It was a signing which caught the imagination of a whole city. In the spring of 1995, Middlesbrough Football Club were playing second-tier football in their run-down old Ayresome Park home. But just a few months on and now a Premier League club with a brand spanking new stadium, Boro had managed to attract one of the most highly-rated young players in world football to the Riverside.
Juninho’s was the name on everybody’s lips.
From the moment that the club announced his £4.75 million signing from Sao Paulo, the whole of Middlesbrough fell in love with the 5’5” Brazilian. He’d been the Footballer of the Year in his homeland the year before, which meant a lot given they were the world champions and still the biggest name in international football at the time.
But more than that, he had just become a symbol of what Boro could now hope to achieve. In a league which had not yet had a massive influx of foreign superstars and current internationals, chairman Steve Gibson had pulled off a masterstroke.
Far from being a destination for steelworkers and ship builders, Middlesbrough might now be a new home for some of the globe’s most exciting footballers. When Boro fans, and even non-football-loving locals saw Juninho wearing a Middlesbrough shirt with pen to paper and manager Bryan Robson smiling happily alongside him, it was the start of something new.
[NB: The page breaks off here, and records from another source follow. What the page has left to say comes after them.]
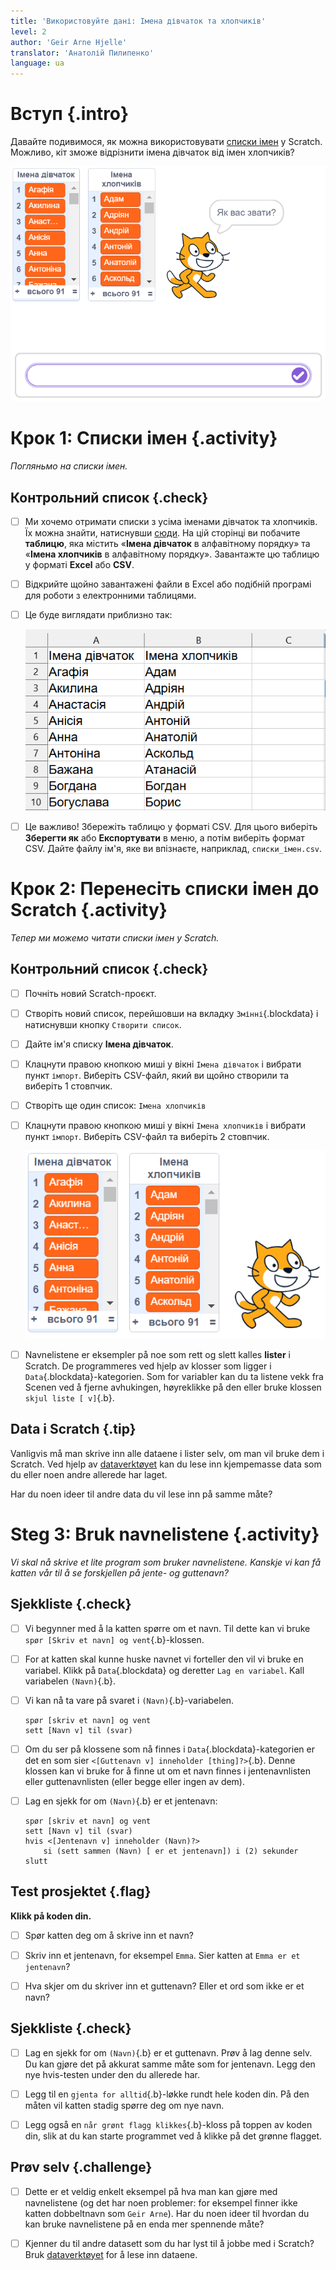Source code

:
 ```yaml
---
title: 'Використовуйте дані: Імена дівчаток та хлопчиків'
level: 2
author: 'Geir Arne Hjelle'
translator: 'Анатолій Пилипенко'
language: ua
---
```



# Вступ {.intro}

Давайте подивимося, як можна використовувати [списки імен](https://docs.google.com/spreadsheets/d/1RlKtvPeGG5bcNv9uiWwC6nC0mB9HJwDltoQRlZR9adM/edit?usp=sharing) у Scratch. Можливо, кіт зможе відрізнити імена дівчаток від імен хлопчиків?

![Illustrer katten Felix som skiller mellom jente- og guttenavn](data_navn_ua.png)


# Крок 1: Списки імен {.activity}

*Погляньмо на списки імен.*

## Контрольний список {.check}

- [ ] Ми хочемо отримати списки з усіма іменами дівчаток та хлопчиків. Їх можна знайти, натиснувши [сюди](https://docs.google.com/spreadsheets/d/1RlKtvPeGG5bcNv9uiWwC6nC0mB9HJwDltoQRlZR9adM/edit?gid=0#gid=0). На цій сторінці ви   побачите **таблицю**, яка містить «**Імена дівчаток** в алфавітному порядку» та «**Імена хлопчиків** в алфавітному порядку». Завантажте цю таблицю у форматі **Excel** або **CSV**.

- [ ] Відкрийте щойно завантажені файли в Excel або подібній програмі для роботи з електронними таблицями.

- [ ] Це буде виглядати приблизно так:

    ![Bilde av regneark med kolonne for jente- og guttenavn](navnelister_regneark_ua.png)

- [ ] Це важливо! Збережіть таблицю у форматі CSV. Для цього виберіть **Зберегти як** або **Експортувати** в меню, а потім виберіть формат CSV. Дайте файлу ім'я, яке ви впізнаєте, наприклад, `списки_імен.csv`.

# Крок 2: Перенесіть списки імен до Scratch {.activity}

*Тепер ми можемо читати списки імен у Scratch.*

## Контрольний список {.check}

- [ ] Почніть новий Scratch-проєкт.

- [ ] Створіть новий список, перейшовши на вкладку `Змінні`{.blockdata} і натиснувши кнопку `Створити список`.

- [ ] Дайте ім'я списку **Імена дівчаток**.

- [ ] Клацнути правою кнопкою миші у вікні  `Імена дівчаток` і вибрати пункт `імпорт`. Виберіть CSV-файл, який ви щойно           створили та виберіть 1 стовпчик.

- [ ] Створіть ще один список: `Імена хлопчиків`

- [ ] Клацнути правою кнопкою миші у вікні  `Імена хлопчиків` і вибрати пункт `імпорт`. Виберіть CSV-файл  та виберіть 2          стовпчик.

    ![Bilde av navnelistene i Scratch](navnelister_scratch_ua.png)

- [ ] Navnelistene er eksempler på noe som rett og slett kalles **lister** i
  Scratch. De programmeres ved hjelp av klosser som ligger i
  `Data`{.blockdata}-kategorien. Som for variabler kan du ta listene vekk fra
  Scenen ved å fjerne avhukingen, høyreklikke på den eller bruke klossen `skjul
  liste [ v]`{.b}.

## Data i Scratch {.tip}

Vanligvis må man skrive inn alle dataene i lister selv, om man vil bruke dem i
Scratch. Ved hjelp av [dataverktøyet](../data/data.html) kan du lese inn
kjempemasse data som du eller noen andre allerede har laget.

Har du noen ideer til andre data du vil lese inn på samme måte?


# Steg 3: Bruk navnelistene {.activity}

*Vi skal nå skrive et lite program som bruker navnelistene. Kanskje vi kan få
katten vår til å se forskjellen på jente- og guttenavn?*

## Sjekkliste {.check}

- [ ] Vi begynner med å la katten spørre om et navn. Til dette kan vi bruke `spør
  [Skriv et navn] og vent`{.b}-klossen.

- [ ] For at katten skal kunne huske navnet vi forteller den vil vi bruke en
  variabel. Klikk på `Data`{.blockdata} og deretter `Lag en variabel`. Kall
  variabelen `(Navn)`{.b}.

- [ ] Vi kan nå ta vare på svaret i `(Navn)`{.b}-variabelen.

  ```blocks
  spør [skriv et navn] og vent
  sett [Navn v] til (svar)
  ```

- [ ] Om du ser på klossene som nå finnes i `Data`{.blockdata}-kategorien er det en
  som sier `<[Guttenavn v] inneholder [thing]?>`{.b}. Denne klossen kan vi bruke
  for å finne ut om et navn finnes i jentenavnlisten eller guttenavnlisten
  (eller begge eller ingen av dem).

- [ ] Lag en sjekk for om `(Navn)`{.b} er et jentenavn:

  ```blocks
  spør [skriv et navn] og vent
  sett [Navn v] til (svar)
  hvis <[Jentenavn v] inneholder (Navn)?>
      si (sett sammen (Navn) [ er et jentenavn]) i (2) sekunder
  slutt
  ```

## Test prosjektet {.flag}

__Klikk på koden din.__

- [ ] Spør katten deg om å skrive inn et navn?

- [ ] Skriv inn et jentenavn, for eksempel `Emma`. Sier katten at `Emma er et
  jentenavn`?

- [ ] Hva skjer om du skriver inn et guttenavn? Eller et ord som ikke er et navn?

## Sjekkliste {.check}

- [ ] Lag en sjekk for om `(Navn)`{.b} er et guttenavn. Prøv å lag denne selv. Du
  kan gjøre det på akkurat samme måte som for jentenavn. Legg den nye
  hvis-testen under den du allerede har.

- [ ] Legg til en `gjenta for alltid`{.b}-løkke rundt hele koden din. På den måten vil
  katten stadig spørre deg om nye navn.

- [ ] Legg også en `når grønt flagg klikkes`{.b}-kloss på toppen av koden din, slik
  at du kan starte programmet ved å klikke på det grønne flagget.

## Prøv selv {.challenge}

- [ ] Dette er et veldig enkelt eksempel på hva man kan gjøre med navnelistene (og
  det har noen problemer: for eksempel finner ikke katten dobbeltnavn
  som `Geir Arne`). Har du noen ideer til hvordan du kan bruke navnelistene på
  en enda mer spennende måte?

- [ ] Kjenner du til andre datasett som du har lyst til å jobbe med i Scratch? Bruk
  [dataverktøyet](../data/data.html) for å lese inn dataene.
Even before he arrived on Teesside, Juninho had the fans in a stir. Their first game after the announcement was a trip to Sheffield Wednesday live on Sky TV, and the match itself became a side-bar event despite the fact the Brazilian hadn’t even arrived in the country yet. Boro fans dressed in Brazil’s famous canarinha colours were seen banging drums, blowing whistles and dancing to the samba beat through the streets of Hillsborough long before kick-off. Nigel Pearson, Neil Cox and Jamie Pollock would be among the stars of their team that day, but that was of no importance… Juninho was the big attraction all the same.
It took another couple of weeks before The Little Fella, as he would come to be known by fans, finally made his long-awaited debut against Leeds United on 4 November 1995. He was worth the wait. Within 11 minutes he had already made a huge impact.
Picking the ball up on the left around halfway from a pass by Pearson, Juninho drove forward, took on Gary McAllister and then played a perfectly-angled ball in behind Richard Jobson for Jan-Age Fjortoft to collect and loft over the onrushing John Lukic. The number 25 had made his mark in stunning style.
Boro went on to finish in a comfortable enough mid-table spot, but Juninho scored just twice in that 1995-96 season as the club slowly went about building a side around him. It was only after they had secured their Premier League status for another year that they went out and made further eye-catching signings.
The arrivals of the likes of Fabrizio Ravanelli, Emerson, Branco and Gianluca Festa made Boro one of the must-watch sides of 1996-97, with 111 goals scored in total across all competitions in Middlesbrough games. ‘The White Feather’ memorably netted a hat-trick on his debut against Liverpool on the season’s opening day as part of a 31-goal haul, but Juninho was the man around whom everything else ticked. The Brazilian netted 15 goals in a never-to-be-forgotten campaign which saw Boro reach two cup finals as they proved to be a side who could beat just about anyone on their day.
Most memorably of all though, they would not only lose both the League Cup and FA Cup finals but also lost their Premier League status when a 1-1 draw at Leeds on the final day sent them down by two points, just a few months on from having had three points docked by the FA for failing to send a team to the fixture at Blackburn Rovers in December. Robson had withdrawn his side from the match at Ewood Park citing an injury and illness crisis which had left him unable to cobble together a team, but the FA were having none of it.
With Boro back in Division One and a World Cup place to be fought for, Juninho moved on to Atletico Madrid for around £13m.
“I think I should have been more mature and decided to stay in England in 1997,” he told FourFourTwo some years later. “I have nothing against Atletico Madrid. The opposite, I was really happy in Spain and really wanted to play there but maybe in a different moment.”
He would make a brief return to the Riverside in 1999-2000, spending a season on loan there after Boro’s return to the Premier League, but with an increasing number of clubs having by now snapped up top-level stars there wasn’t quite the same effect on or off the field.
Another spell at Boro from 2002 to 2004 saw him finally help the club to the first piece of silverware in their 128-year history with a 2-1 win over Bolton Wanderers in the 2004 League Cup final. By now a World Cup winner with Brazil, and surrounded by players such as Gaizka Mendieta, Boudewijn Zenden and George Boateng, Juninho was there to see Boro to success, capping off an era which his signing had started nine years previous.
He remains to most Middlesbrough fans the greatest player ever to grace the red shirt, and certainly the most exciting acquisition in the club’s history. One of the Premier League’s most ambitious signings of all time, Juninho had Boro dancing to the samba beat in a way nobody could ever have forseen.